His fingers unkinked one by one; they looked like pocketknives unfolding. Fully outstretched, each finger was monstrously long: the pinkie at least six inches, the others longer than that. They were skinny and cruel, spread on the bench like the tines of a garden rake.
The tips were wide and spoon shaped, with large nail beds. The perfect mulch in which to cultivate dark, sharp nails.
It was a hand Luke had seen before. A hand that, as an adult, he’d convinced himself couldn’t possibly exist.
But here it was. Grafted onto—growing out of—his brother’s own flesh.
He would cut the fucking thing off. Not just the hand, the whole goddamn arm. It revolted him at a subcellular level. He thought that—and his thoughts were unfocused on this item, perhaps even a wee bit delusional—well, that if he took the infected arm off, maybe he could save Clayton. Excise the cancer, save the rest. Even though his brother was a miserable shit, Luke had to salvage what he could. The dog, Alice, even his brother. Everything else he would abandon to shriek and gibber down here at the bottom of the world, alone in its misery.

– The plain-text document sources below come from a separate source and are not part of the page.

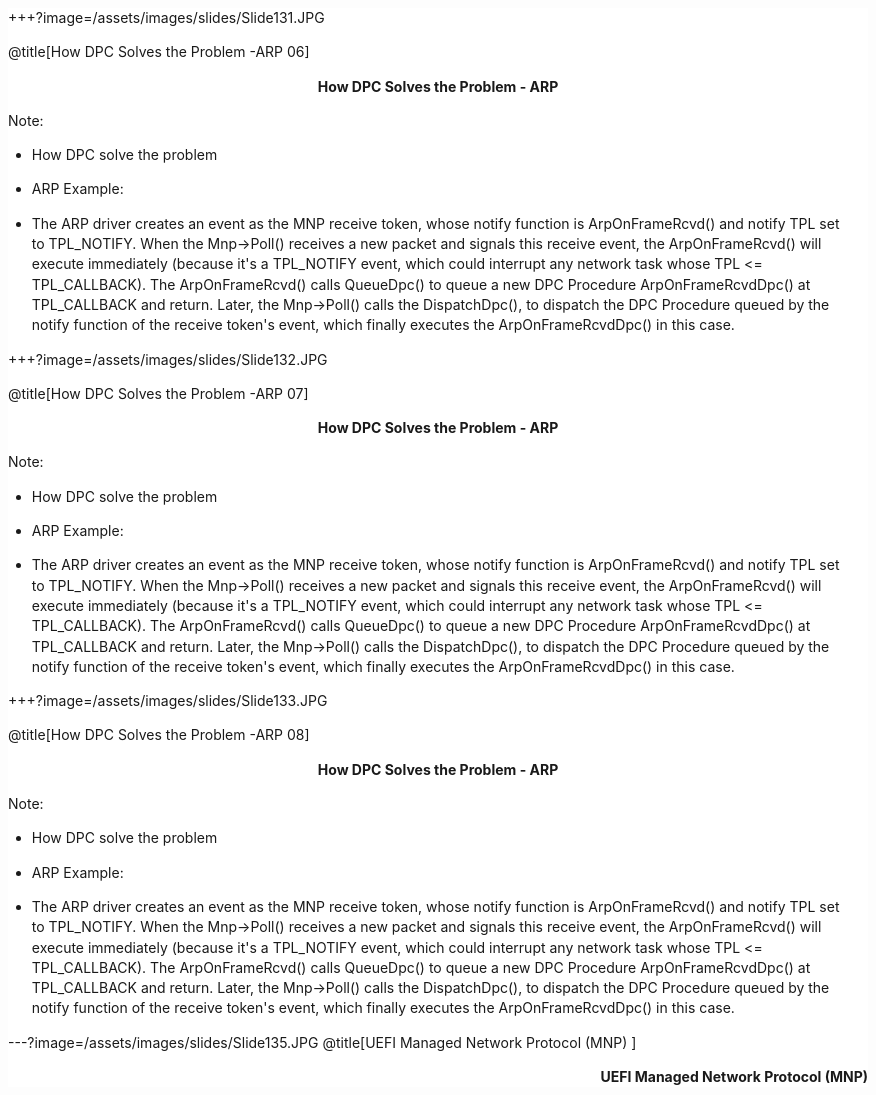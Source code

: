 +++?image=/assets/images/slides/Slide131.JPG


@title[How DPC Solves the Problem -ARP 06]
<p align="center"><span class="gold" ><b>How DPC Solves the Problem - ARP</b></span></p>

Note:
- How DPC solve the problem
- ARP Example:

- The ARP driver creates an event as the MNP receive token, whose notify function is ArpOnFrameRcvd() and notify TPL set to TPL_NOTIFY. When the Mnp->Poll() receives a new packet and signals this receive event, the ArpOnFrameRcvd() will execute immediately (because it's a TPL_NOTIFY event, which could interrupt any network task whose TPL <= TPL_CALLBACK). The ArpOnFrameRcvd() calls QueueDpc() to queue a new DPC Procedure ArpOnFrameRcvdDpc() at TPL_CALLBACK and return. Later, the Mnp->Poll() calls the DispatchDpc(), to dispatch the DPC Procedure queued by the notify function of the receive token's event, which finally executes the ArpOnFrameRcvdDpc() in this case.

+++?image=/assets/images/slides/Slide132.JPG


@title[How DPC Solves the Problem -ARP 07]
<p align="center"><span class="gold" ><b>How DPC Solves the Problem - ARP</b></span></p>

Note:
- How DPC solve the problem
- ARP Example:

- The ARP driver creates an event as the MNP receive token, whose notify function is ArpOnFrameRcvd() and notify TPL set to TPL_NOTIFY. When the Mnp->Poll() receives a new packet and signals this receive event, the ArpOnFrameRcvd() will execute immediately (because it's a TPL_NOTIFY event, which could interrupt any network task whose TPL <= TPL_CALLBACK). The ArpOnFrameRcvd() calls QueueDpc() to queue a new DPC Procedure ArpOnFrameRcvdDpc() at TPL_CALLBACK and return. Later, the Mnp->Poll() calls the DispatchDpc(), to dispatch the DPC Procedure queued by the notify function of the receive token's event, which finally executes the ArpOnFrameRcvdDpc() in this case.

+++?image=/assets/images/slides/Slide133.JPG


@title[How DPC Solves the Problem -ARP 08]
<p align="center"><span class="gold" ><b>How DPC Solves the Problem - ARP</b></span></p>

Note:
- How DPC solve the problem
- ARP Example:

- The ARP driver creates an event as the MNP receive token, whose notify function is ArpOnFrameRcvd() and notify TPL set to TPL_NOTIFY. When the Mnp->Poll() receives a new packet and signals this receive event, the ArpOnFrameRcvd() will execute immediately (because it's a TPL_NOTIFY event, which could interrupt any network task whose TPL <= TPL_CALLBACK). The ArpOnFrameRcvd() calls QueueDpc() to queue a new DPC Procedure ArpOnFrameRcvdDpc() at TPL_CALLBACK and return. Later, the Mnp->Poll() calls the DispatchDpc(), to dispatch the DPC Procedure queued by the notify function of the receive token's event, which finally executes the ArpOnFrameRcvdDpc() in this case.



---?image=/assets/images/slides/Slide135.JPG
@title[UEFI Managed Network Protocol (MNP) ]
<p align="right"><span class="gold" ><b>UEFI Managed Network Protocol (MNP) </b></span></p>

As he stood debating this, still grappling with the sight of his brother’s horrible appendage, Clayton’s hand clenched again. A sudden spastic movement as if it had been hit with high voltage. Luke backed out of its range, watching pop-eyed. The wrist swiveled, those snakish fingers hooking the edge of the bench. With a convulsive flex, they tightened. The flesh of Clayton’s wrist stretched like carnival taffy. The ulna and carpal bones pulled apart with a meaty thok. The fingers crawled forward, reseated their grip, and contracted again. The realization dawned on Luke.
It’s tearing itself off.
The skin of Clayton’s wrist stretched and thinned, then began to rip apart. It did so noiselessly, like fork-tender beef. There was no blood at all; in that way it was as clean as unscrewing a hand from a mannequin. Luke knew this sight should bother him much more than it did—but now, right this minute, it didn’t seem nearly as strange as it ought to. That his brother’s hand was pulling itself off, amputating itself from the limb it had been attached to since birth, didn’t seem that unnatural at all. It wasn’t really part of Clayton, was it? It was infected. So in a way, Luke was happy to see it go—sort of like watching a tumor excise itself before a surgeon was forced to do it.
Clayton’s body juddered as his mutinous hand jerked and clenched, the last few tenacious rags of skin shearing through as it snapped forward, free now, the wrist trailing off blue ropes of nerve and veins filled with blackened blood. The hand went limp as soon as it had detached, the fingers relaxing. Gravity carried it off the edge of the bench; it hit the grate with a smack. Disgusted, Luke kicked it under the bench.
A sense of numb duty drove him to bandage up Clayton’s wrist stump—there was no blood at all. Events were happening too swiftly; his mind was struggling to process them. His one simpleminded ambition was to drag Clayton’s body to the Challenger, but the immensity of that task filled him with a bone-deep exhaustion. And even if he dragged him there, what then?
…skritch, skritch, skritch…
10.
THE NOISE HOOKED ITSELF to motes of dust, which drifted lazily through the air to Luke’s ears.
…skritch…
A playful scrape at his thighs. It was just LB, of course it was. The dog was trying to get his attention. But no—he could see LB in the corner, watching him with obvious concern.
…skriiiitch…
His overalls tightened a few inches below his groin. A thrilling tension. It reminded him of his first sexual experience in eleventh grade with Becky Sue Morgentaler. Becky was a good Baptist girl—she refused to take Luke’s pants off or to actually touch him down there. But she’d permit his hands to roam freely under her sweater while she grabbed his jeans midway down his thighs and pulled with aching pressure, drawing the denim tight over his throbbing erection.